What is a letter of credit and how it is opened






LETTER OF CREDIT :-
Mr. Frank Henious has defined it in the following words, "The letter of credit is a written instrument issued by the buyers bank authorizing the seller to draw in accordance with certain terms and conditions."

According To Pritichard, "The letter of credit is commitment on the part of the buyers bank to pay or accept drafts drawn upon it provided such drafts do not exceed a specified amount."
According to the above definitions there are four parties, involved in this letter.


HOW A LETTER OF CREDIT IS OPENED :-

1. Importer :-
The person who purchases the goods from other country. He requests for the letter of credit to the bank. He may be called buyer.

2. Exporter :-
He is the person in whose favour the letter of credit is opened. He is called seller or exporter.

3. Opening Bank :-
It is the bank which issues the letter of credit. It is also called the issuing bank.

4. Paying Bank :-
The bank which makes the payment to the exporter after receiving the letter of credit is called paying bank.


OPENING OF LETTER OF CREDIT :-
International trade is financed through the letter of credit, which is quiet simple.
Following is the procedure of issuing a letter of credit :

1. Sales Contract :-
If exporter of any country agrees to sell any particular commodity to the importer of the other country. They will do an agreement.

2. Documents Preparation :-
Now they will prepare the contract documents. Importer will get performa and will provide all the particulars of contract in the performa.

3. Contact With The Bank :-
The importer will contact with the bank and will provide all the documents regarding the agreement and will request for the letter of credit.

4. Application Form :-
The bank will provide an application form if it finds that documents are correct. The importer will submit application form with necessary details disclosed between the importer and exporter like shipment insurance and total value of goods. The applicant will request to open an L.C in favor of exporters.

5. Undertaking From Importer :-
The opening bank obtains an undertaking from the applicant that he will purchase the documents from the bank at the "Markup" price fixed by the State Bank.

6. Margin Requirements :-
If the goods are imported according to the margin requirements, then importer will be asked to deposit the same amount.
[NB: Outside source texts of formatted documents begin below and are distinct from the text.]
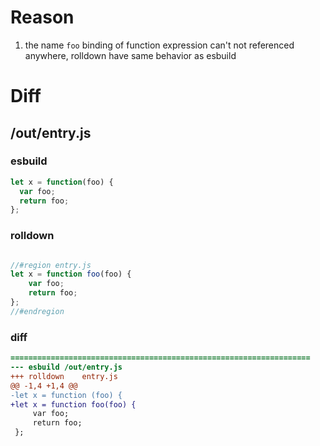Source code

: # Reason
1. the name `foo` binding of function expression can't not referenced anywhere, rolldown have same behavior as esbuild
# Diff
## /out/entry.js
### esbuild
```js
let x = function(foo) {
  var foo;
  return foo;
};
```
### rolldown
```js

//#region entry.js
let x = function foo(foo) {
	var foo;
	return foo;
};
//#endregion

```
### diff
```diff
===================================================================
--- esbuild	/out/entry.js
+++ rolldown	entry.js
@@ -1,4 +1,4 @@
-let x = function (foo) {
+let x = function foo(foo) {
     var foo;
     return foo;
 };

```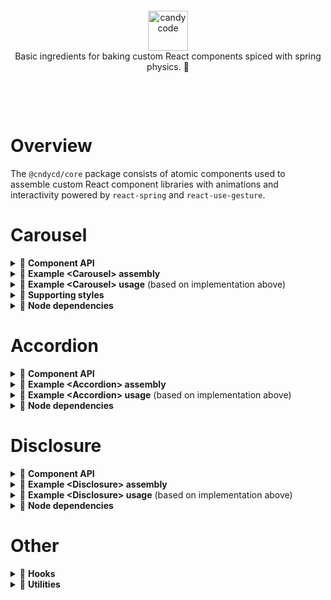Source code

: &nbsp;

&nbsp;

<div align="center">
  <a href="https://candycode.co/">
    <img alt="candycode" src="https://storage.googleapis.com/candycode/candycode.svg" height="64">
  </a>
</div>
<div align="center">
  Basic ingredients for baking custom React components spiced with spring physics. 🧁
</div>

&nbsp;

&nbsp;

# Overview

The `@cndycd/core` package consists of atomic components used to assemble custom React component libraries with animations and interactivity powered by `react-spring` and `react-use-gesture`.

# Carousel

<details><summary>📃 <b>Component API</b></summary>

These atomic components can be used to assemble a custom **&lt;Carousel&gt;** component. Every rendered component accepts `className` and `style` props (as well as all other props accepted by a React DOM node). These props may be used to supplement the basic styles provided in the `styles.css` file, which must be manually added to the project and contain only the minimal CSS necessary for the carousel to function.

## Carousel state

### Provider

A **&lt;Provider&gt;** component must be the parent of all other carousel components and accepts the following props.

| **prop**                          | **default**    | type                                                         | **details**                                                  |
| --------------------------------- | -------------- | ------------------------------------------------------------ | ------------------------------------------------------------ |
| **totalSlides**<br />*(required)* |                | `number`                                                     | the value must match the length of the `children` prop passed to the &lt;Track&gt; component |
| **aspectRatio**                   | `undefined`    | `undefined`, `'square'`, `'wide'`, `'wider'`, `'widest'`, `'tall'`, `'taller'`, or `'tallest`' | enables and sets a fixed aspect ratio for the carousel       |
| **orientation**                   | `'horizontal'` | `'horizontal'` or `'vertical'`                               | determines the orientation of the carousel track (experimental) |
| **springConfig**                  | `'default'`    | `'default'`, `'gentle'`, `'wobbly'`, `'stiff'`, `'slow'`, `'molasses'`, or `{ mass: number, tension: number, friction: number }` | determines the settings used to power the carousel animations |
| **focusMode**                     | `'auto'`       | `'auto'`, `'manual'`, or `'always'`                          | `'auto'` toggles keyboard, mouse, and touch interactivity based on whether or not the carousel is visible in the viewport<br /><br />`'manual'` enables interactivity when the carousel is hovered, clicked, or touched and disables it when something outside the carousel is clicked or touched<br /><br />`'always'` always enables interactivity; best when used for carousels that are permanently visible within in the viewport |
| **inViewThreshold**               | `0.1`          | `number`                                                     | the number between `0` and `1` indicating the percentage of the carousel that must be visible in the viewport before automatically gaining focus when `focusMode` is set to `'auto'` |
| **allowGestures**                 | `true`         | `bool`                                                       | enable/disable mouse and touch support                       |
| **dragThreshold**                 | `50`           | `number`                                                     | the number of pixels the track must be panned to initiate an automatic slide change |
| **allowKeyboard**                 | `true`         | `bool`                                                       | enable/disable keyboard support                              |
| **keyboardMode**                  | `'standard'`   | `'standard ` or `'gaming'`                                   | `'standard'` listens to `↑`, `←`, `↓`,  `→` keyboard codes for moving through slides<br /><br />`'gaming'` listens to `W`, `A`, `S`, `D` in addition to all `'standard'` keys |
| **allowExpansion**                | `true`         | `bool`                                                       | enable/disable expanded-mode support                         |
| **allowFullscreen**               | `true`         | `bool`                                                       | enable/disable fullscreen-mode support                       |

## Carousel elements

### Wrapper
A **&lt;Wrapper&gt;** component must be placed somewhere within the &lt;Provider&gt; component. It must contain a &lt;Track&gt; component. It may also include a &lt;Drawer&gt; component and other React nodes.

### Track
A **&lt;Track&gt;** component must be placed somewhere within the &lt;Wrapper&gt; component. It must contain one or more &lt;Slide&gt; components as direct children.

### Slide
Each **&lt;Slide&gt;** component must be placed directly under the &lt;Track&gt; component. Each &lt;Slide&gt; can only accept one direct child node, which will be stretched to cover the entire slide.

### Drawer
A **&lt;Drawer&gt;** component may be placed somewhere within the &lt;Wrapper&gt; component, but outside the &lt;Track&gt; component. It can be used to contain one or more control elements or other React nodes.

## Controls
The following control components include built-in interactivity on click and touch events. They may be placed anywhere within the &lt;Provider&gt; component and can accept a `children` prop to wrap its logic and behavior around any React node.

- **&lt;Start&gt;** moves to the first slide
- **&lt;Backward&gt;** moves to the previous slide
- **&lt;Forward&gt;** moves to the next slide
- **&lt;End&gt;** moves to the last slide
- **&lt;Expand&gt;** toggles expanded mode
- **&lt;Fullscreen&gt;** toggles fullscreen mode
</details>

<details><summary>📃 <b>Example &lt;Carousel&gt; assembly</b></summary>

```javascript
import React from "react";
import {
  Provider,
  Wrapper,
  Track,
  Slide,
  Drawer,
  Start,
  Backward,
  Forward,
  End,
  Expand,
  Fullscreen,
} from "@cndycd/core/carousel";

export const Carousel = ({ children, ...rest }) => {
  return (
    <Provider totalSlides={children.length ? children.length : 1} {...rest}>
      <Wrapper>
        <Track>
          {children.length ? (
            children.map((child, index) => <Slide key={index}>{child}</Slide>)
          ) : (
            <Slide>{children}</Slide>
          )}
        </Track>
        <Drawer>
          <Start />
          <Backward />
          <Expand />
          <Fullscreen />
          <Forward />
          <End />
        </Drawer>
      </Wrapper>
    </Provider>
  );
};
```
</details>

<details><summary>📃 <b>Example &lt;Carousel&gt; usage</b> (based on implementation above)</summary>

```javascript
import React from 'react';
import { Carousel } from './carousel';

return (
  <Carousel>
    <div>Bulbasaur</div>
    <div>Charmander</div>
    <div>Squirtle</div>
  </Carousel>
)
```
</details>

<details><summary>📃 <b>Supporting styles</b></summary>

Use of the assembled **&lt;Carousel&gt;** component requires the following styles.

## Basic carousel functionality *(required)*

```css
.carousel {
  position: relative;
  overflow: hidden;
}

.carousel > div {
  display: flex;
}

.carousel-track {
  position: relative;
  z-index: 0;
  display: flex;
  height: 100%;
}

.carousel-slide {
  min-width: 100%;
  width: 100%;
  max-width: 100%;
  min-height: 100%;
  height: 100%;
  max-height: 100%;
}

.carousel-slide > * {
  min-width: 100% !important;
  width: 100% !important;
  max-width: 100% !important;
  min-height: 100% !important;
  height: 100% !important;
  max-height: 100% !important;
}

.carousel-slide img {
  pointer-events: none !important;
  user-select: none !important;
}

.carousel-button--disabled {
  opacity: 0.5;
  cursor: not-allowed;
}
```

## Aspect ratio functionality *(optional)*

```css
[class*='carousel--aspect-ratio-'] {
  height: 0;
}

[class*='carousel--aspect-ratio-'] > div {
  position: absolute;
  left: 0;
  right: 0;
  top: 0;
  bottom: 0;
}

.carousel--aspect-ratio-square {
  padding-top: 100%;
}

.carousel--aspect-ratio-wide {
  padding-top: 75%;
}

.carousel--aspect-ratio-wider {
  padding-top: 56.25%;
}

.carousel--aspect-ratio-widest {
  padding-top: 42.1875%;
}

.carousel--aspect-ratio-tall {
  padding-top: 133.333333%;
}

.carousel--aspect-ratio-taller {
  padding-top: 177.777778%;
}

.carousel--aspect-ratio-tallest {
  padding-top: 233.333333%;
}
```

## Gesture functionality *(optional)*

```css
.carousel--gestures {
  touch-action: none;
}

.carousel--gestures * {
  user-select: none;
}
```

## Expansion functionality *(optional)*

```css
.carousel--expanded > div {
  position: fixed !important;
  left: 0;
  right: 0;
  top: 0;
  bottom: 0;
  z-index: 1000;
  background: rgba(0, 0, 0, 0.5);
}
```

## **&lt;Drawer&gt;** component *(optional)*

```css
.carousel-drawer {
  position: absolute;
  left: 0;
  right: 0;
  bottom: 0;
  z-index: 10;
  display: flex;
  justify-content: space-around;
  align-items: center;
}
```
</details>

<details><summary>📃 <b>Node dependencies</b></summary>

Use of the assembled **&lt;Carousel&gt;** component requires the following peer dependencies.

- `classnames`
- `jotai`
- `prop-types`
- `react-dom`
- `react-intersection-observer`
- `react-spring`
- `react-use-gesture`
- `react-use-measure`
- `react`
</details>

# Accordion

<details><summary>📃 <b>Component API</b></summary>

These atomic components can be used to assemble a custom **&lt;Accordion&gt;** component. Every component accepts `className` and `style` props (as well as all other props accepted by a React DOM node) to facilitate custom designs.

## Accordion components

The **&lt;Provider&gt;** component is the main export and accepts the following props.

| **prop**                        | **default** | type                                                         | **details**                                                  |
| ------------------------------- | ----------- | ------------------------------------------------------------ | ------------------------------------------------------------ |
| **keyString**<br />*(required)* |             | `string`                                                     | unique identifier concatenated with an index to link each accordion item's panel and button |
| **springConfig**                | `'default'` | `'default'`, `'gentle'`, `'wobbly'`, `'stiff'`, `'slow'`, `'molasses'`, or `{ mass: number, tension: number, friction: number }` | determines the settings used to power the disclosure animation |

A **&lt;Wrapper&gt;** component must be placed somewhere within the &lt;Provider&gt; component. It must contain one or more child nodes each with precisely two child nodes.

</details>

<details><summary>📃 <b>Example &lt;Accordion&gt; assembly</b></summary>

```javascript
import React from 'react';
import { Provider, Wrapper } from '@cndycd/core/accordion';

export const Accordion = ({ children, ...rest }) => {
  return (
    <Provider initialPanel="first" {...rest}>
      <Wrapper>{children}</Wrapper>
    </Provider>
  );
};

const CustomItem = ({ children }) => {
  return <div>{children}</div>;
};

const CustomButton = ({ children }) => {
  return <div>{children}</div>;
};

const CustomPanel = ({ children }) => {
  return <div>{children}</div>;
};

Accordion.Item = CustomItem;
Accordion.Button = CustomButton;
Accordion.Panel = CustomPanel;
```
</details>

<details><summary>📃 <b>Example &lt;Accordion&gt; usage</b> (based on implementation above)</summary>

```javascript
import React from 'react';
import { Accordion } from './accordion';

return (
  <Accordion keyString="faq_">
    <Accordion.Item>
      <Accordion.Button>Who’s that Pokémon?</Accordion.Button>
      <Accordion.Panel>It’s Pikachu!</Accordion.Panel>
    </Accordion.Item>
    <Accordion.Item>
      <Accordion.Button>What’s Pikachu's Pokédex ID?</Accordion.Button>
      <Accordion.Panel>It’s twenty five!</Accordion.Panel>
    </Accordion.Item>
    <Accordion.Item>
      <Accordion.Button>Where is Pikachu found?</Accordion.Button>
      <Accordion.Panel>Viridian Forest!</Accordion.Panel>
    </Accordion.Item>
  </Accordion>
)
```
</details>

<details><summary>📃 <b>Node dependencies</b></summary>

Use of the assembled **&lt;Accordion&gt;** component requires the following peer dependencies.

- `classnames`
- `jotai`
- `prop-types`
- `react-dom`
- `react-spring`
- `react-use-measure`
- `react`
</details>

# Disclosure

<details><summary>📃 <b>Component API</b></summary>

These atomic components can be used to assemble a custom **&lt;Disclosure&gt;** component. Every component accepts `className` and `style` props (as well as all other props accepted by a React DOM node) to facilitate custom designs.

## Disclosure components

The **&lt;Provider&gt;** component is the main export and accepts the following props.

| **prop**                        | **default** | type                                                         | **details**                                                  |
| ------------------------------- | ----------- | ------------------------------------------------------------ | ------------------------------------------------------------ |
| **keyString**<br />*(required)* |             | `string`                                                     | unique identifier combined with an index to link each disclosure's panel and button |
| **springConfig**                | `'default'` | `'default'`, `'gentle'`, `'wobbly'`, `'stiff'`, `'slow'`, `'molasses'`, or `{ mass: number, tension: number, friction: number }` | determines the settings used to power the disclosure animation |

The **&lt;Button&gt;** subcomponent must be exported as `Disclosure.Button`. It toggles the visibility of the &lt;Panel&gt; component.

The **&lt;Panel&gt;** subcomponent must be exported as `Disclosure.Panel`. Its visibility is toggled by the &lt;Button&gt; component.
</details>

<details><summary>📃 <b>Example &lt;Disclosure&gt; assembly</b></summary>

```javascript
import React from 'react';
import { Provider, Button, Panel } from '@cndycd/core/disclosure';

export const Disclosure = ({ children, ...rest }) => {
  return <Provider {...rest}>{children}</Provider>;
};

const CustomButton = ({ children, ...rest }) => {
  return <Button {...rest}>{children}</Button>;
};

const CustomPanel = ({ children, ...rest }) => {
  return <Panel {...rest}>{children}</Panel>;
};

Disclosure.Button = CustomButton;
Disclosure.Panel = CustomPanel;
```
</details>

<details><summary>📃 <b>Example &lt;Disclosure&gt; usage</b> (based on implementation above)</summary>

```javascript
import React from 'react';
import { Disclosure } from './disclosure';

return (
  <>
    <Disclosure uid="faq_1">
      <Disclosure.Button>Who’s that Pokémon?</Disclosure.Button>
      <Disclosure.Panel>It’s Pikachu!</Disclosure.Panel>
    </Disclosure>
    <Disclosure uid="faq_2">
      <Disclosure.Button>What’s Pikachu's Pokédex ID?</Disclosure.Button>
      <Disclosure.Panel>It’s twenty five!</Disclosure.Panel>
    </Disclosure>
    <Disclosure uid="faq_3">
      <Disclosure.Button>Where is Pikachu found?</Disclosure.Button>
      <Disclosure.Panel>Viridian Forest!</Disclosure.Panel>
    </Disclosure>
  </>
)
```
</details>

<details><summary>📃 <b>Node dependencies</b></summary>

Use of the assembled **&lt;Disclosure&gt;** component requires the following peer dependencies.

- `jotai`
- `prop-types`
- `react-dom`
- `react-spring`
- `react-use-measure`
- `react`
</details>

# Other

<details><summary>📃 <b>Hooks</b></summary>

The package includes several general-purpose custom hooks.

- `useEffectOnce`
- `useCallbackOnce`
- `useLocalStorage`
- `useOnClickOutside`
</details>

<details><summary>📃 <b>Utilities</b></summary>

The package includes several general-purpose utility functions.

- `capitalize`
- `getMarkup`
- `isSSR`
- `take`
- `toCamelCase`
- `toSnakeCase`
</details>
The margin requirements generally very from 10 to 25% of the total amount for which the L.C is opened. It is refundable amount.

7. Issuance Of L.C :-
The bank writes the L.C after the completion of formalities. It is in a printed for form. The bank prepares its four copies and these are distributed among the four parties.
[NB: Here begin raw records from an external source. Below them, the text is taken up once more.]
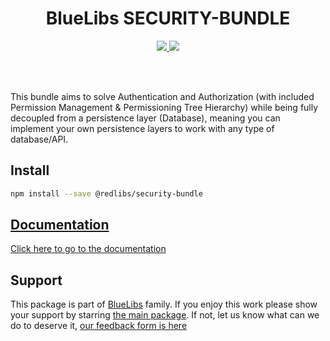 <h1 align="center">BlueLibs SECURITY-BUNDLE</h1>

<p align="center">
  <a href="https://travis-ci.org/bluelibs/security-bundle">
    <img src="https://api.travis-ci.org/bluelibs/security-bundle.svg?branch=master" />
  </a>
  <a href="https://coveralls.io/github/bluelibs/security-bundle?branch=master">
    <img src="https://coveralls.io/repos/github/bluelibs/security-bundle/badge.svg?branch=master" />
  </a>
</p>

<br />
<br />

This bundle aims to solve Authentication and Authorization (with included Permission Management & Permissioning Tree Hierarchy) while being fully decoupled from a persistence layer (Database), meaning you can implement your own persistence layers to work with any type of database/API.

## Install

```bash
npm install --save @redlibs/security-bundle
```

## [Documentation](./DOCUMENTATION.md)

[Click here to go to the documentation](./DOCUMENTATION.md)

## Support

This package is part of [BlueLibs](https://www.bluelibs.com) family. If you enjoy this work please show your support by starring [the main package](https://github.com/bluelibs/bluelibs). If not, let us know what can we do to deserve it, [our feedback form is here](https://forms.gle/DTMg5Urgqey9QqLFA)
8. Dispatch And Confirmation Of The L.C :-
The application may be dispatched in the first place by telecommunication and then confirmed in writing by sending the original L.C. Now we can explain it further by the following example :

Example : Suppose Indian importer got the L.C in favor of U.S.A exporter in New York, authorizing him to draw sight draft. The bank will transit the L.C to exporter through bank in New York.

9. Obtaining Of Documents And Shipment :-

Exporter will send the goods by ship and will get the receipt from the shipping and insurance company. He will complete all the documents mentioned in L.C.
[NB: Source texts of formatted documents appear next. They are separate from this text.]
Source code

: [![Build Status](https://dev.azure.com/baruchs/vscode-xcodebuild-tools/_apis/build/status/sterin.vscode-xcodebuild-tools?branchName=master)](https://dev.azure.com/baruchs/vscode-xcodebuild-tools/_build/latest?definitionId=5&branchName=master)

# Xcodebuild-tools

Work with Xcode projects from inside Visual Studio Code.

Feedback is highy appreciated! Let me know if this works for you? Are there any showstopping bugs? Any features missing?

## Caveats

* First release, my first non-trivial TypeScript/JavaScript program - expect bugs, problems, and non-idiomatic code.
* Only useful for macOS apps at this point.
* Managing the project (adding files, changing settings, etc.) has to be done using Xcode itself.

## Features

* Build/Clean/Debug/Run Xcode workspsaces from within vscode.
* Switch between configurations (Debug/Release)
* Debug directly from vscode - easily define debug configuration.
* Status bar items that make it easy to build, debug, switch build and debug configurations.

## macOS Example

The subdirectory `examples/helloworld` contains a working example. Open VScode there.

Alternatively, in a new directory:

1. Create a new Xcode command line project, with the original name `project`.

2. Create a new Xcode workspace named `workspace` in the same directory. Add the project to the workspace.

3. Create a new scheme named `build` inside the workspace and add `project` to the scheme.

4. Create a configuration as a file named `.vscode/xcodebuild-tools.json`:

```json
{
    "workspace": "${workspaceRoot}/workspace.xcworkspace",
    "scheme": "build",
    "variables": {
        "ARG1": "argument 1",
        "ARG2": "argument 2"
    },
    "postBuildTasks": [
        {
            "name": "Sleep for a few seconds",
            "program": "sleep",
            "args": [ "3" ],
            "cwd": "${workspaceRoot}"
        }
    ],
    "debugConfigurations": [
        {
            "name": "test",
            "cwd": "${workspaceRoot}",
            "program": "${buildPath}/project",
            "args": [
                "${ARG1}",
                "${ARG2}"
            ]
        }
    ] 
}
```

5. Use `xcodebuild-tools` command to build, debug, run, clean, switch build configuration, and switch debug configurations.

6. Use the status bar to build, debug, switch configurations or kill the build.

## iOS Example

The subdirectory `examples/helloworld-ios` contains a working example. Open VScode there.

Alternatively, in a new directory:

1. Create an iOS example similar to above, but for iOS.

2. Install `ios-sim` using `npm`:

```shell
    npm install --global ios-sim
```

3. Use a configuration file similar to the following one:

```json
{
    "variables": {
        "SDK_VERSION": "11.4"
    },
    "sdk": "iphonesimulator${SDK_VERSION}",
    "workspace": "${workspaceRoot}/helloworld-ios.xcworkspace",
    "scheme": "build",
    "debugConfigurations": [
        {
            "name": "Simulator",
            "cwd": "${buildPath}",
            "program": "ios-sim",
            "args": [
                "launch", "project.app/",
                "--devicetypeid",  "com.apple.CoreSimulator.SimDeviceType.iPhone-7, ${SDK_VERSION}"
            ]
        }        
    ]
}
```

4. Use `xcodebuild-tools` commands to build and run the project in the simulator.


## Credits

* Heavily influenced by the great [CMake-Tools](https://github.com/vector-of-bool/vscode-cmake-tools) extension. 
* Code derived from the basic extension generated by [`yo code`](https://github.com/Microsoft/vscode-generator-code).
10. Submission Of Draft And Documents :-
The exporter will submit his bill and other documents to the bank in New York.

11. Payment :-
The paying bank will examine all the documents according the terms and conditions mentioned in the letter of credit. and will forward all the documents to the opening bank In India.


NOTE :-  In some countries interest free banking system is working. So the negotiation of the documents by the negotiating bank means the sale of the same by the importer to the issuing bank for the amount  of the draft plus all the charges of banks. Moreover, it means that the importer has simultaneously bought back from the bank the said documents at the aforesaid sale price plus markup on the net amount less then amount of margin.